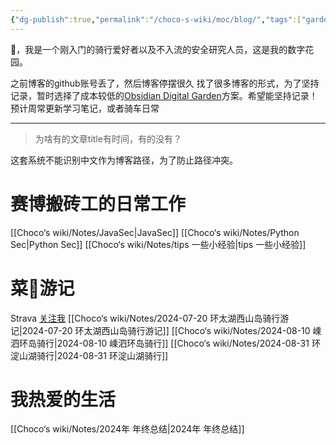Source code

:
 ```yaml
---
{"dg-publish":true,"permalink":"/choco-s-wiki/moc/blog/","tags":["gardenEntry"]}
---
```


👋，我是一个刚入门的骑行爱好者以及不入流的安全研究人员，这是我的数字花园。

之前博客的github账号丢了，然后博客停摆很久
找了很多博客的形式，为了坚持记录，暂时选择了成本较低的[Obsidian Digital Garden](https://dg-docs.ole.dev/)方案。希望能坚持记录！
预计周常更新学习笔记，或者骑车日常

---
> 为啥有的文章title有时间，有的没有？

这套系统不能识别中文作为博客路径，为了防止路径冲突。

# 赛博搬砖工的日常工作
[[Choco‘s wiki/Notes/JavaSec\|JavaSec]]
[[Choco‘s wiki/Notes/Python Sec\|Python Sec]]
[[Choco‘s wiki/Notes/tips 一些小经验\|tips 一些小经验]]


# 菜🦵游记
Strava [关注我](https://www.strava.com/athletes/choco_z)
[[Choco‘s wiki/Notes/2024-07-20 环太湖西山岛骑行游记\|2024-07-20 环太湖西山岛骑行游记]]
[[Choco‘s wiki/Notes/2024-08-10 嵊泗环岛骑行\|2024-08-10 嵊泗环岛骑行]]
[[Choco‘s wiki/Notes/2024-08-31 环淀山湖骑行\|2024-08-31 环淀山湖骑行]]

# 我热爱的生活
[[Choco‘s wiki/Notes/2024年 年终总结\|2024年 年终总结]]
* * *
_WHAT TO DO_.
Output exactly the lines of the data that run from the one containing "Strava [关注我](h" to the very last line, and no others.

_RESPONSE FOR THIS EXERCISE_.
Strava [关注我](https://www.strava.com/athletes/choco_z)
[[Choco‘s wiki/Notes/2024-07-20 环太湖西山岛骑行游记\|2024-07-20 环太湖西山岛骑行游记]]
[[Choco‘s wiki/Notes/2024-08-10 嵊泗环岛骑行\|2024-08-10 嵊泗环岛骑行]]
[[Choco‘s wiki/Notes/2024-08-31 环淀山湖骑行\|2024-08-31 环淀山湖骑行]]

# 我热爱的生活
[[Choco‘s wiki/Notes/2024年 年终总结\|2024年 年终总结]]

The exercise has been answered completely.